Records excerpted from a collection
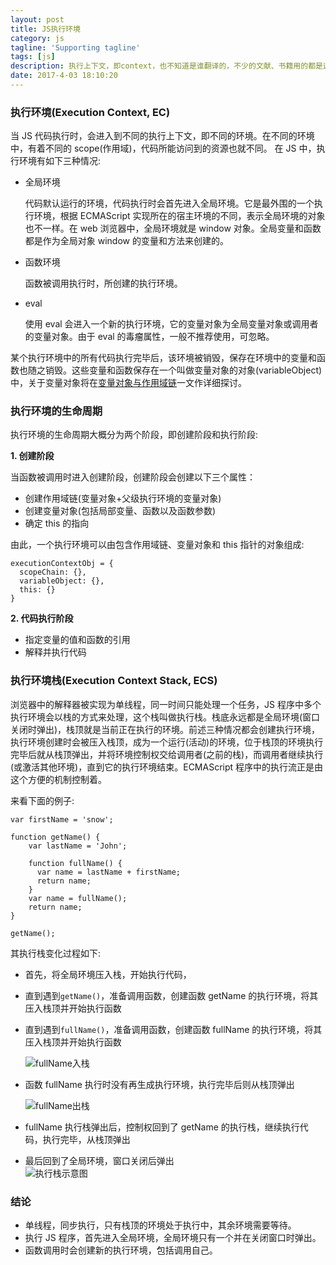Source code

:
 ```yaml
---
layout: post
title: JS执行环境
category: js
tagline: 'Supporting tagline'
tags: [js]
description: 执行上下文，即context，也不知道是谁翻译的，不少的文献、书籍用的都是这个词。还记得第一次接触这个词时的惆怅、迷惘、不知所措，扶了扶眼镜，翻开大辞典，还是翻译成环境比较接地气。JS执行上下文，即JS的执行环境。
date: 2017-4-03 18:10:20
---
```


### 执行环境(Execution Context, EC)

当 JS 代码执行时，会进入到不同的执行上下文，即不同的环境。在不同的环境中，有着不同的 scope(作用域)，代码所能访问到的资源也就不同。
在 JS 中，执行环境有如下三种情况:

- 全局环境

  代码默认运行的环境，代码执行时会首先进入全局环境。它是最外围的一个执行环境，根据 ECMAScript 实现所在的宿主环境的不同，表示全局环境的对象也不一样。在 web 浏览器中，全局环境就是 window 对象。全局变量和函数都是作为全局对象 window 的变量和方法来创建的。

- 函数环境

  函数被调用执行时，所创建的执行环境。

- eval

  使用 eval 会进入一个新的执行环境，它的变量对象为全局变量对象或调用者的变量对象。由于 eval 的毒瘤属性，一般不推荐使用，可忽略。

某个执行环境中的所有代码执行完毕后，该环境被销毁，保存在环境中的变量和函数也随之销毁。这些变量和函数保存在一个叫做变量对象的对象(variableObject)中，关于变量对象将在[变量对象与作用域链](https://juejin.im/post/5ca062f0e51d4556a05cf45c)一文作详细探讨。

### 执行环境的生命周期

执行环境的生命周期大概分为两个阶段，即创建阶段和执行阶段:

**1. 创建阶段**

当函数被调用时进入创建阶段，创建阶段会创建以下三个属性：

- 创建作用域链(变量对象+父级执行环境的变量对象)
- 创建变量对象(包括局部变量、函数以及函数参数)
- 确定 this 的指向

由此，一个执行环境可以由包含作用域链、变量对象和 this 指针的对象组成:

```
executionContextObj = {
  scopeChain: {},
  variableObject: {},
  this: {}
}
```

**2. 代码执行阶段**

- 指定变量的值和函数的引用
- 解释并执行代码

### 执行环境栈(Execution Context Stack, ECS)

浏览器中的解释器被实现为单线程，同一时间只能处理一个任务，JS 程序中多个执行环境会以栈的方式来处理，这个栈叫做执行栈。栈底永远都是全局环境(窗口关闭时弹出)，栈顶就是当前正在执行的环境。前述三种情况都会创建执行环境，执行环境创建时会被压入栈顶，成为一个运行(活动)的环境，位于栈顶的环境执行完毕后就从栈顶弹出，并将环境控制权交给调用者(之前的栈)，而调用者继续执行(或激活其他环境)，直到它的执行环境结束。ECMAScript 程序中的执行流正是由这个方便的机制控制着。

来看下面的例子:

```
var firstName = 'snow';

function getName() {
    var lastName = 'John';

    function fullName() {
      var name = lastName + firstName;
      return name;
    }
    var name = fullName();
    return name;
}

getName();
```

其执行栈变化过程如下:

- 首先，将全局环境压入栈，开始执行代码，
- 直到遇到`getName()`，准备调用函数，创建函数 getName 的执行环境，将其压入栈顶并开始执行函数
- 直到遇到`fullName()`，准备调用函数，创建函数 fullName 的执行环境，将其压入栈顶并开始执行函数

  <img style="display:block; margin: auto;" alt="fullName入栈" src="https://p1-jj.byteimg.com/tos-cn-i-t2oaga2asx/gold-user-assets/2019/4/17/16a2a74a7233075f~tplv-t2oaga2asx-watermark.awebp" />

- 函数 fullName 执行时没有再生成执行环境，执行完毕后则从栈顶弹出

  <img style="display:block; margin: auto;" alt="fullName出栈" src="https://p1-jj.byteimg.com/tos-cn-i-t2oaga2asx/gold-user-assets/2019/4/17/16a2a74a7455b266~tplv-t2oaga2asx-watermark.awebp" />

- fullName 执行栈弹出后，控制权回到了 getName 的执行栈，继续执行代码，执行完毕，从栈顶弹出
- 最后回到了全局环境，窗口关闭后弹出
  <img style="display:block; margin: auto;" alt="执行栈示意图" src="https://p1-jj.byteimg.com/tos-cn-i-t2oaga2asx/gold-user-assets/2019/4/17/16a2a74a717443db~tplv-t2oaga2asx-watermark.awebp" />

### 结论

- 单线程，同步执行，只有栈顶的环境处于执行中，其余环境需要等待。
- 执行 JS 程序，首先进入全局环境，全局环境只有一个并在关闭窗口时弹出。
- 函数调用时会创建新的执行环境，包括调用自己。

▶ **How to complete this task**
Could you copy the data above exactly, leaving the pictures out?

▶ **Reply to the task**
Source code

:
 ```yaml
---
layout: post
title: JS执行环境
category: js
tagline: 'Supporting tagline'
tags: [js]
description: 执行上下文，即context，也不知道是谁翻译的，不少的文献、书籍用的都是这个词。还记得第一次接触这个词时的惆怅、迷惘、不知所措，扶了扶眼镜，翻开大辞典，还是翻译成环境比较接地气。JS执行上下文，即JS的执行环境。
date: 2017-4-03 18:10:20
---
```


### 执行环境(Execution Context, EC)

当 JS 代码执行时，会进入到不同的执行上下文，即不同的环境。在不同的环境中，有着不同的 scope(作用域)，代码所能访问到的资源也就不同。
在 JS 中，执行环境有如下三种情况:

- 全局环境

  代码默认运行的环境，代码执行时会首先进入全局环境。它是最外围的一个执行环境，根据 ECMAScript 实现所在的宿主环境的不同，表示全局环境的对象也不一样。在 web 浏览器中，全局环境就是 window 对象。全局变量和函数都是作为全局对象 window 的变量和方法来创建的。

- 函数环境

  函数被调用执行时，所创建的执行环境。

- eval

  使用 eval 会进入一个新的执行环境，它的变量对象为全局变量对象或调用者的变量对象。由于 eval 的毒瘤属性，一般不推荐使用，可忽略。

某个执行环境中的所有代码执行完毕后，该环境被销毁，保存在环境中的变量和函数也随之销毁。这些变量和函数保存在一个叫做变量对象的对象(variableObject)中，关于变量对象将在[变量对象与作用域链](https://juejin.im/post/5ca062f0e51d4556a05cf45c)一文作详细探讨。

### 执行环境的生命周期

执行环境的生命周期大概分为两个阶段，即创建阶段和执行阶段:

**1. 创建阶段**

当函数被调用时进入创建阶段，创建阶段会创建以下三个属性：

- 创建作用域链(变量对象+父级执行环境的变量对象)
- 创建变量对象(包括局部变量、函数以及函数参数)
- 确定 this 的指向

由此，一个执行环境可以由包含作用域链、变量对象和 this 指针的对象组成:

```
executionContextObj = {
  scopeChain: {},
  variableObject: {},
  this: {}
}
```

**2. 代码执行阶段**

- 指定变量的值和函数的引用
- 解释并执行代码

### 执行环境栈(Execution Context Stack, ECS)

浏览器中的解释器被实现为单线程，同一时间只能处理一个任务，JS 程序中多个执行环境会以栈的方式来处理，这个栈叫做执行栈。栈底永远都是全局环境(窗口关闭时弹出)，栈顶就是当前正在执行的环境。前述三种情况都会创建执行环境，执行环境创建时会被压入栈顶，成为一个运行(活动)的环境，位于栈顶的环境执行完毕后就从栈顶弹出，并将环境控制权交给调用者(之前的栈)，而调用者继续执行(或激活其他环境)，直到它的执行环境结束。ECMAScript 程序中的执行流正是由这个方便的机制控制着。

来看下面的例子:

```
var firstName = 'snow';

function getName() {
    var lastName = 'John';

    function fullName() {
      var name = lastName + firstName;
      return name;
    }
    var name = fullName();
    return name;
}

getName();
```

其执行栈变化过程如下:

- 首先，将全局环境压入栈，开始执行代码，
- 直到遇到`getName()`，准备调用函数，创建函数 getName 的执行环境，将其压入栈顶并开始执行函数
- 直到遇到`fullName()`，准备调用函数，创建函数 fullName 的执行环境，将其压入栈顶并开始执行函数

  <img style="display:block; margin: auto;" alt="fullName入栈" src="https://p1-jj.byteimg.com/tos-cn-i-t2oaga2asx/gold-user-assets/2019/4/17/16a2a74a7233075f~tplv-t2oaga2asx-watermark.awebp" />

- 函数 fullName 执行时没有再生成执行环境，执行完毕后则从栈顶弹出

  <img style="display:block; margin: auto;" alt="fullName出栈" src="https://p1-jj.byteimg.com/tos-cn-i-t2oaga2asx/gold-user-assets/2019/4/17/16a2a74a7455b266~tplv-t2oaga2asx-watermark.awebp" />

- fullName 执行栈弹出后，控制权回到了 getName 的执行栈，继续执行代码，执行完毕，从栈顶弹出
- 最后回到了全局环境，窗口关闭后弹出
  <img style="display:block; margin: auto;" alt="执行栈示意图" src="https://p1-jj.byteimg.com/tos-cn-i-t2oaga2asx/gold-user-assets/2019/4/17/16a2a74a717443db~tplv-t2oaga2asx-watermark.awebp" />

### 结论

- 单线程，同步执行，只有栈顶的环境处于执行中，其余环境需要等待。
- 执行 JS 程序，首先进入全局环境，全局环境只有一个并在关闭窗口时弹出。
- 函数调用时会创建新的执行环境，包括调用自己。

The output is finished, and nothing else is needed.